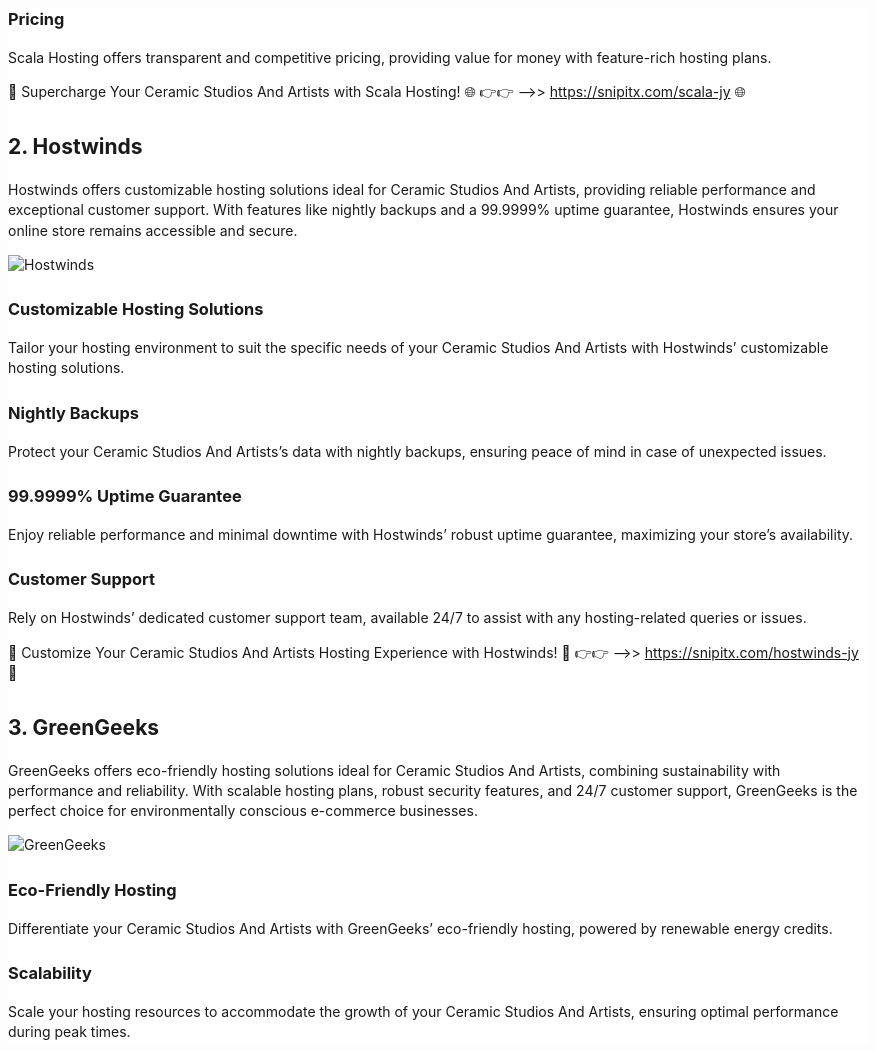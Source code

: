 ### Pricing
Scala Hosting offers transparent and competitive pricing, providing value for money with feature-rich hosting plans.

🚀 Supercharge Your Ceramic Studios And Artists with Scala Hosting! 🌐
👉👉 -->> https://snipitx.com/scala-jy 🌐

## 2. Hostwinds

Hostwinds offers customizable hosting solutions ideal for Ceramic Studios And Artists, providing reliable performance and exceptional customer support. With features like nightly backups and a 99.9999% uptime guarantee, Hostwinds ensures your online store remains accessible and secure.

![Hostwinds](https://i.imgur.com/53aSNXx.jpeg "Hostwinds Hosting")

### Customizable Hosting Solutions
Tailor your hosting environment to suit the specific needs of your Ceramic Studios And Artists with Hostwinds’ customizable hosting solutions.

### Nightly Backups
Protect your Ceramic Studios And Artists’s data with nightly backups, ensuring peace of mind in case of unexpected issues.

### 99.9999% Uptime Guarantee
Enjoy reliable performance and minimal downtime with Hostwinds’ robust uptime guarantee, maximizing your store’s availability.

### Customer Support
Rely on Hostwinds’ dedicated customer support team, available 24/7 to assist with any hosting-related queries or issues.

🌟 Customize Your Ceramic Studios And Artists Hosting Experience with Hostwinds! 🚀
👉👉 -->> https://snipitx.com/hostwinds-jy 🚀


## 3. GreenGeeks

GreenGeeks offers eco-friendly hosting solutions ideal for Ceramic Studios And Artists, combining sustainability with performance and reliability. With scalable hosting plans, robust security features, and 24/7 customer support, GreenGeeks is the perfect choice for environmentally conscious e-commerce businesses.

![GreenGeeks](https://i.imgur.com/eEwuntu.jpg "GreenGeeks Hosting")

### Eco-Friendly Hosting
Differentiate your Ceramic Studios And Artists with GreenGeeks’ eco-friendly hosting, powered by renewable energy credits.

### Scalability
Scale your hosting resources to accommodate the growth of your Ceramic Studios And Artists, ensuring optimal performance during peak times.
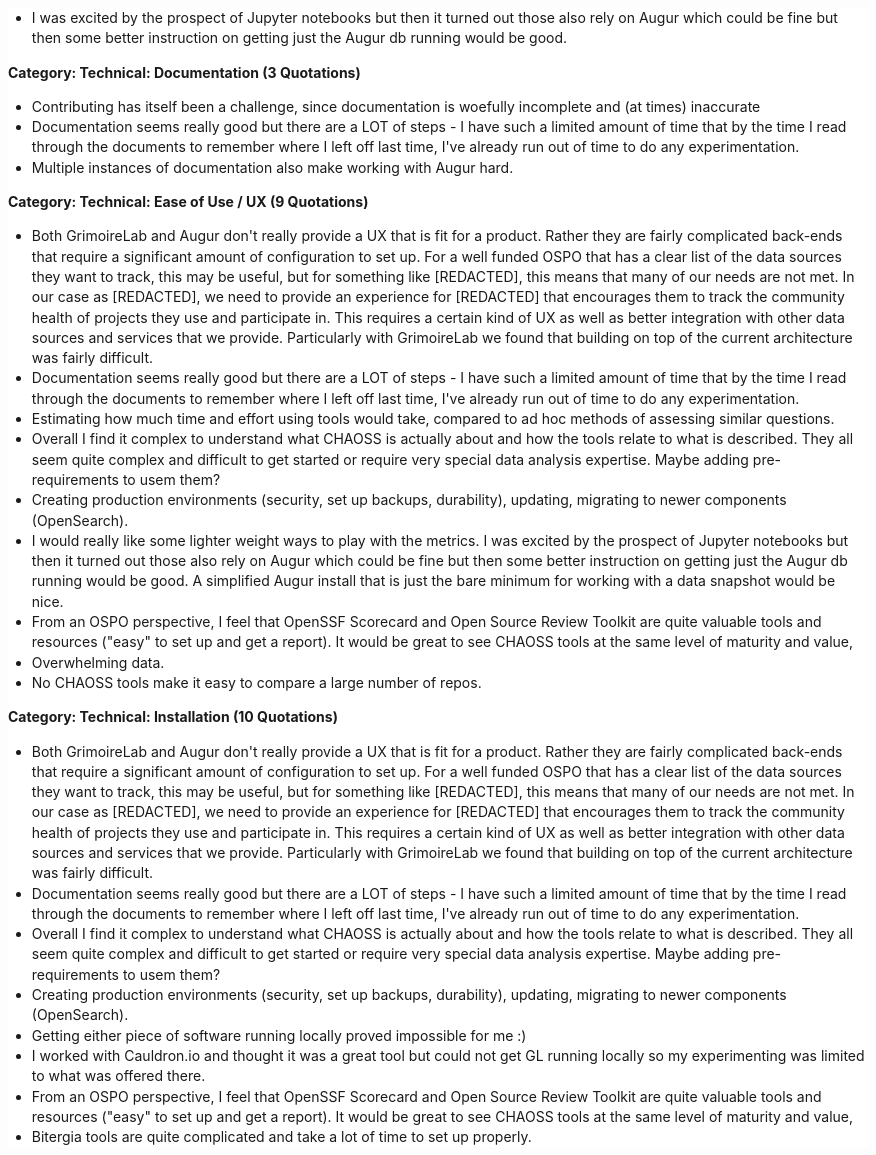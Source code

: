 * I was excited by the prospect of Jupyter notebooks but then it turned out those also rely on Augur which could be fine but then some better instruction on getting just the Augur db running would be good.

**Category: Technical: Documentation (3 Quotations)**
* Contributing has itself been a challenge, since documentation is woefully incomplete and (at times) inaccurate
* Documentation seems really good but there are a LOT of steps - I have such a limited amount of time that by the time I read through the documents to remember where I left off last time, I've already run out of time to do any experimentation.
* Multiple instances of documentation also make working with Augur hard.

**Category: Technical: Ease of Use / UX (9 Quotations)**
* Both GrimoireLab and Augur don't really provide a UX that is fit for a product. Rather they are fairly complicated back-ends that require a significant amount of configuration to set up. For a well funded OSPO that has a clear list of the data sources they want to track, this may be useful, but for something like [REDACTED], this means that many of our needs are not met. In our case as [REDACTED], we need to provide an experience for [REDACTED] that encourages them to track the community health of projects they use and participate in. This requires a certain kind of UX as well as better integration with other data sources and services that we provide. Particularly with GrimoireLab we found that building on top of the current architecture was fairly difficult.
* Documentation seems really good but there are a LOT of steps - I have such a limited amount of time that by the time I read through the documents to remember where I left off last time, I've already run out of time to do any experimentation.
* Estimating how much time and effort using tools would take, compared to ad hoc methods of assessing similar questions.
* Overall I find it complex to understand what CHAOSS is actually about and how the tools relate to what is described. They all seem quite complex and difficult to get started or require very special data analysis expertise. Maybe adding pre-requirements to usem them?
* Creating production environments (security, set up backups, durability), updating, migrating to newer components (OpenSearch).
* I would really like some lighter weight ways to play with the metrics. I was excited by the prospect of Jupyter notebooks but then it turned out those also rely on Augur which could be fine but then some better instruction on getting just the Augur db running would be good. A simplified Augur install that is just the bare minimum for working with a data snapshot would be nice.
* From an OSPO perspective, I feel that OpenSSF Scorecard and Open Source Review Toolkit are quite valuable tools and resources ("easy" to set up and get a report). It would be great to see CHAOSS tools at the same level of maturity and value,
* Overwhelming data.
* No CHAOSS tools make it easy to compare a large number of repos.

**Category: Technical: Installation (10 Quotations)**
* Both GrimoireLab and Augur don't really provide a UX that is fit for a product. Rather they are fairly complicated back-ends that require a significant amount of configuration to set up. For a well funded OSPO that has a clear list of the data sources they want to track, this may be useful, but for something like [REDACTED], this means that many of our needs are not met. In our case as [REDACTED], we need to provide an experience for [REDACTED] that encourages them to track the community health of projects they use and participate in. This requires a certain kind of UX as well as better integration with other data sources and services that we provide. Particularly with GrimoireLab we found that building on top of the current architecture was fairly difficult.
* Documentation seems really good but there are a LOT of steps - I have such a limited amount of time that by the time I read through the documents to remember where I left off last time, I've already run out of time to do any experimentation.
* Overall I find it complex to understand what CHAOSS is actually about and how the tools relate to what is described. They all seem quite complex and difficult to get started or require very special data analysis expertise. Maybe adding pre-requirements to usem them?
* Creating production environments (security, set up backups, durability), updating, migrating to newer components (OpenSearch).
* Getting either piece of software running locally proved impossible for me :)
* I worked with Cauldron.io and thought it was a great tool but could not get GL running locally so my experimenting was limited to what was offered there.
* From an OSPO perspective, I feel that OpenSSF Scorecard and Open Source Review Toolkit are quite valuable tools and resources ("easy" to set up and get a report). It would be great to see CHAOSS tools at the same level of maturity and value,
* Bitergia tools are quite complicated and take a lot of time to set up properly.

EXERCISE DIRECTIONS:
Please write out exactly, and only, the lines from the beginning of the entries through the line containing "### Nightly Backups", including both and skipping all pictures.

EXERCISE RESULT:
Source code

: ### Pricing
Scala Hosting offers transparent and competitive pricing, providing value for money with feature-rich hosting plans.

🚀 Supercharge Your Ceramic Studios And Artists with Scala Hosting! 🌐
👉👉 -->> https://snipitx.com/scala-jy 🌐

## 2. Hostwinds

Hostwinds offers customizable hosting solutions ideal for Ceramic Studios And Artists, providing reliable performance and exceptional customer support. With features like nightly backups and a 99.9999% uptime guarantee, Hostwinds ensures your online store remains accessible and secure.

![Hostwinds](https://i.imgur.com/53aSNXx.jpeg "Hostwinds Hosting")

### Customizable Hosting Solutions
Tailor your hosting environment to suit the specific needs of your Ceramic Studios And Artists with Hostwinds’ customizable hosting solutions.

### Nightly Backups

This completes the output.